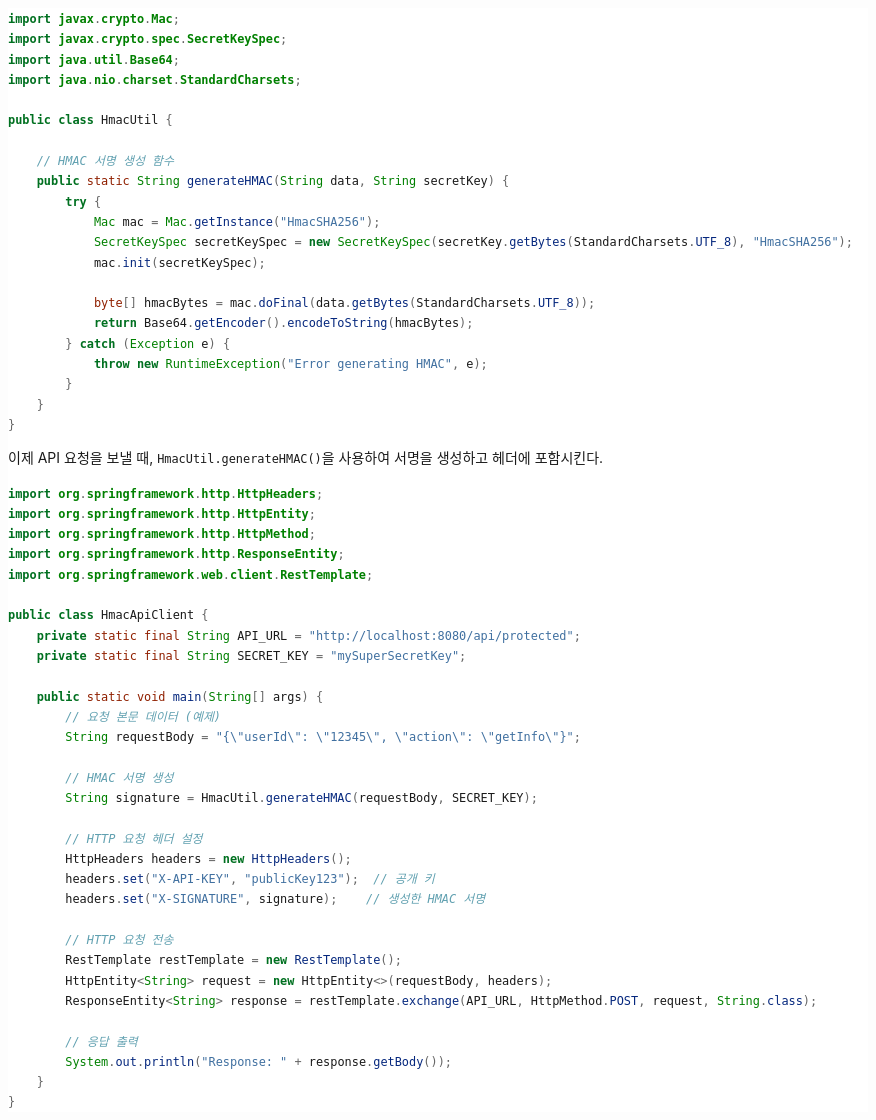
 ```java
import javax.crypto.Mac;
import javax.crypto.spec.SecretKeySpec;
import java.util.Base64;
import java.nio.charset.StandardCharsets;

public class HmacUtil {

    // HMAC 서명 생성 함수
    public static String generateHMAC(String data, String secretKey) {
        try {
            Mac mac = Mac.getInstance("HmacSHA256");
            SecretKeySpec secretKeySpec = new SecretKeySpec(secretKey.getBytes(StandardCharsets.UTF_8), "HmacSHA256");
            mac.init(secretKeySpec);

            byte[] hmacBytes = mac.doFinal(data.getBytes(StandardCharsets.UTF_8));
            return Base64.getEncoder().encodeToString(hmacBytes);
        } catch (Exception e) {
            throw new RuntimeException("Error generating HMAC", e);
        }
    }
}
```

이제 API 요청을 보낼 때, `HmacUtil.generateHMAC()`을 사용하여 서명을 생성하고 헤더에 포함시킨다.

```java
import org.springframework.http.HttpHeaders;
import org.springframework.http.HttpEntity;
import org.springframework.http.HttpMethod;
import org.springframework.http.ResponseEntity;
import org.springframework.web.client.RestTemplate;

public class HmacApiClient {
    private static final String API_URL = "http://localhost:8080/api/protected";
    private static final String SECRET_KEY = "mySuperSecretKey";

    public static void main(String[] args) {
        // 요청 본문 데이터 (예제)
        String requestBody = "{\"userId\": \"12345\", \"action\": \"getInfo\"}";

        // HMAC 서명 생성
        String signature = HmacUtil.generateHMAC(requestBody, SECRET_KEY);

        // HTTP 요청 헤더 설정
        HttpHeaders headers = new HttpHeaders();
        headers.set("X-API-KEY", "publicKey123");  // 공개 키
        headers.set("X-SIGNATURE", signature);    // 생성한 HMAC 서명

        // HTTP 요청 전송
        RestTemplate restTemplate = new RestTemplate();
        HttpEntity<String> request = new HttpEntity<>(requestBody, headers);
        ResponseEntity<String> response = restTemplate.exchange(API_URL, HttpMethod.POST, request, String.class);

        // 응답 출력
        System.out.println("Response: " + response.getBody());
    }
}

```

---+---

### EXERCISE BRIEF
Copy each line of the listing that contains the string "HttpEntity".

### RESPONSE TO THE TASK
import org.springframework.http.HttpEntity;
        HttpEntity<String> request = new HttpEntity<>(requestBody, headers);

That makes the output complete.